The western side of a possible second structure defined by a gully was located 4m to the south-east of the Neolithic house. No undisturbed occupation levels survived. The gully fill was fine grey silty clay that suggested it may have been a drip gully or a simple construction gully. A high concentration of imported stone, possibly forming a surface was recorded 2m to the north of the gully. Prehistoric pottery and charcoal concentrations were found here possibly indicating that the stone surface was in contemporary with the Neolithic house.

The Bronze Age activity was represented by a small circular pit with a small Vase Urn, in the eastern room of the Neolithic house, close to the doorway and associated with an arc of post-holes.

This site offers further insight into house types and settlement among early farmers in Ireland. It was also an example of the change in use of a structure from domestic to funerary, which can be paralleled with Tankardstown, Co. Limerick.

References

Halpin, E.  1992   ‘Newtown’, In I. Bennett (ed.), Excavations 1991. Wordwell Ltd., Bray. 37-39.
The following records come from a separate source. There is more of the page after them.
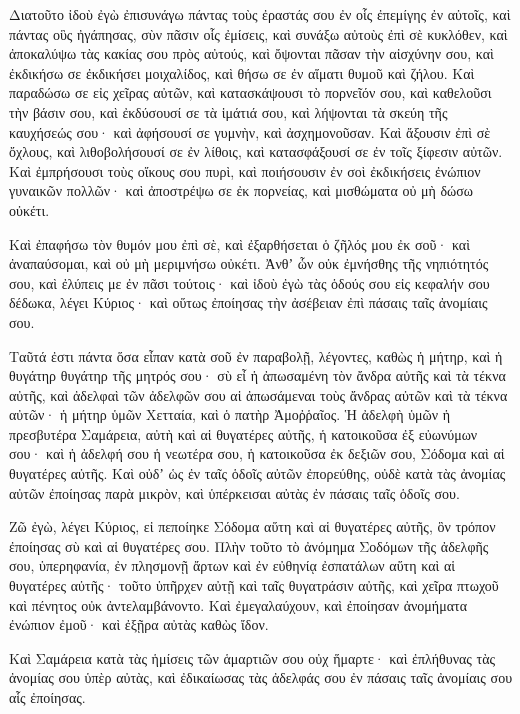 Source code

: {Διατοῦτο ἰδοὺ ἐγὼ ἐπισυνάγω πάντας τοὺς ἐραστάς σου ἐν οἷς ἐπεμίγης ἐν αὐτοῖς, καὶ πάντας οὓς ἠγάπησας, σὺν πᾶσιν οἷς ἐμίσεις, καὶ συνάξω αὐτοὺς ἐπὶ σὲ κυκλόθεν, καὶ ἀποκαλύψω τὰς κακίας σου πρὸς αὐτούς, καὶ ὄψονται πᾶσαν τὴν αἰσχύνην σου,
καὶ ἐκδικήσω σε ἐκδικήσει μοιχαλίδος, καὶ θήσω σε ἐν αἵματι θυμοῦ καὶ ζήλου.
Καὶ παραδώσω σε εἰς χεῖρας αὐτῶν, καὶ κατασκάψουσι τὸ πορνεῖόν σου, καὶ καθελοῦσι τὴν βάσιν σου, καὶ ἐκδύσουσί σε τὰ ἱμάτιά σου, καὶ λήψονται τὰ σκεύη τῆς καυχήσεώς σου· καὶ ἀφήσουσί σε γυμνὴν, καὶ ἀσχημονοῦσαν.
Καὶ ἄξουσιν ἐπὶ σὲ ὄχλους, καὶ λιθοβολήσουσί σε ἐν λίθοις, καὶ κατασφάξουσί σε ἐν τοῖς ξίφεσιν αὐτῶν.
Καὶ ἐμπρήσουσι τοὺς οἴκους σου πυρὶ, καὶ ποιήσουσιν ἐν σοὶ ἐκδικήσεις ἐνώπιον γυναικῶν πολλῶν· καὶ ἀποστρέψω σε ἐκ πορνείας, καὶ μισθώματα οὐ μὴ δώσω οὐκέτι.
\par }{\PP {}Καὶ ἐπαφήσω τὸν θυμόν μου ἐπὶ σὲ, καὶ ἐξαρθήσεται ὁ ζῆλός μου ἐκ σοῦ· καὶ ἀναπαύσομαι, καὶ οὐ μὴ μεριμνήσω οὐκέτι.
Ἀνθʼ ὧν οὐκ ἐμνήσθης τῆς νηπιότητός σου, καὶ ἐλύπεις με ἐν πᾶσι τούτοις· καὶ ἰδοὺ ἐγὼ τὰς ὁδούς σου εἰς κεφαλήν σου δέδωκα, λέγει Κύριος· καὶ οὕτως ἐποίησας τὴν ἀσέβειαν ἐπὶ πάσαις ταῖς ἀνομίαις σου.
\par }{\PP {}Ταῦτά ἐστι πάντα ὅσα εἶπαν κατὰ σοῦ ἐν παραβολῇ, λέγοντες, καθὼς ἡ μήτηρ,
καὶ ἡ θυγάτηρ θυγάτηρ τῆς μητρός σου· σὺ εἶ ἡ ἀπωσαμένη τὸν ἄνδρα αὐτῆς καὶ τὰ τέκνα αὐτῆς, καὶ ἀδελφαὶ τῶν ἀδελφῶν σου αἱ ἀπωσάμεναι τοὺς ἄνδρας αὐτῶν καὶ τὰ τέκνα αὐτῶν· ἡ μήτηρ ὑμῶν Χετταία, καὶ ὁ πατὴρ Ἀμοῤῥαῖος.
Ἡ ἀδελφὴ ὑμῶν ἡ πρεσβυτέρα Σαμάρεια, αὐτὴ καὶ αἱ θυγατέρες αὐτῆς, ἡ κατοικοῦσα ἐξ εὐωνύμων σου· καὶ ἡ ἀδελφή σου ἡ νεωτέρα σου, ἡ κατοικοῦσα ἐκ δεξιῶν σου, Σόδομα καὶ αἱ θυγατέρες αὐτῆς.
Καὶ οὐδʼ ὡς ἐν ταῖς ὁδοῖς αὐτῶν ἐπορεύθης, οὐδὲ κατὰ τὰς ἀνομίας αὐτῶν ἐποίησας παρὰ μικρὸν, καὶ ὑπέρκεισαι αὐτὰς ἐν πάσαις ταῖς ὁδοῖς σου.
\par }{\PP {}Ζῶ ἐγὼ, λέγει Κύριος, εἰ πεποίηκε Σόδομα αὕτη καὶ αἱ θυγατέρες αὐτῆς, ὃν τρόπον ἐποίησας σὺ καὶ αἱ θυγατέρες σου.
Πλὴν τοῦτο τὸ ἀνόμημα Σοδόμων τῆς ἀδελφῆς σου, ὑπερηφανία, ἐν πλησμονῇ ἄρτων καὶ ἐν εὐθηνίᾳ ἐσπατάλων αὕτη καὶ αἱ θυγατέρες αὐτῆς· τοῦτο ὑπῆρχεν αὐτῇ καὶ ταῖς θυγατράσιν αὐτῆς, καὶ χεῖρα πτωχοῦ καὶ πένητος οὐκ ἀντελαμβάνοντο.
Καὶ ἐμεγαλαύχουν, καὶ ἐποίησαν ἀνομήματα ἐνώπιον ἐμοῦ· καὶ ἐξῇρα αὐτὰς καθὼς ἴδον.
\par }{\PP {}Καὶ Σαμάρεια κατὰ τὰς ἡμίσεις τῶν ἁμαρτιῶν σου οὐχ ἥμαρτε· καὶ ἐπλήθυνας τὰς ἀνομίας σου ὑπὲρ αὐτὰς, καὶ ἐδικαίωσας τὰς ἀδελφάς σου ἐν πάσαις ταῖς ἀνομίαις σου αἷς ἐποίησας.
}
Halpin, E.  1995   ‘Excavations at Newtown, Co. Meath’, In E. Grogan and C. Mount (eds),  Annus Archaeologiae: Proceedings of the OIA Winter Conference 1993. OPW, Dublin. 45-54.

Gowen, M and Halpin, E.  1992   ‘A Neolithic House at Newtown’, Archaeology Ireland 6.2. 25-27.

4.2 : Tankardstown, Co Limerick E372

Site location: NGR 15840/12820            SMR LI 047-01201-02

Margaret Gowen and Christine Tarbert

Fig. 4.2.1: Location map of Tankardstown, Co.Limerick [OSI]

This site was located at the top of a gentle south-west facing slope towards the Loobagh river, 1½ miles north-west of Kilmallock, Co. Limerick (Fig. 4.2.1). The excavation was completed over three seasons from 1987-89 and funded on the recommendation National Committee for Archaeology of the Royal Irish Academy. The aim was to find further Neolithic activity in the vicinity of House 1 (Fig. 4.2.2; Plate 4.2.1) excavated in 1986 during the Limerick gas pipeline construction (Gowen 1988).

Fig.4.2.2: Reconstruction of Neolithic house, Tankardstown [Margaret Gowen]

Plate 4.2.1: Foundation trench of Neolithic house, Tankardstown, Co. Limerick
[Margaret Gowen}

Two small cuttings at either end of House 1 were opened and confirmed there was no annexe to the previously excavated house (ibid.). A second cutting uncovered an earth-cut pit, c.2m from the western end of House 1. The pit fill included charred oat grains and is considered to be of early historic date.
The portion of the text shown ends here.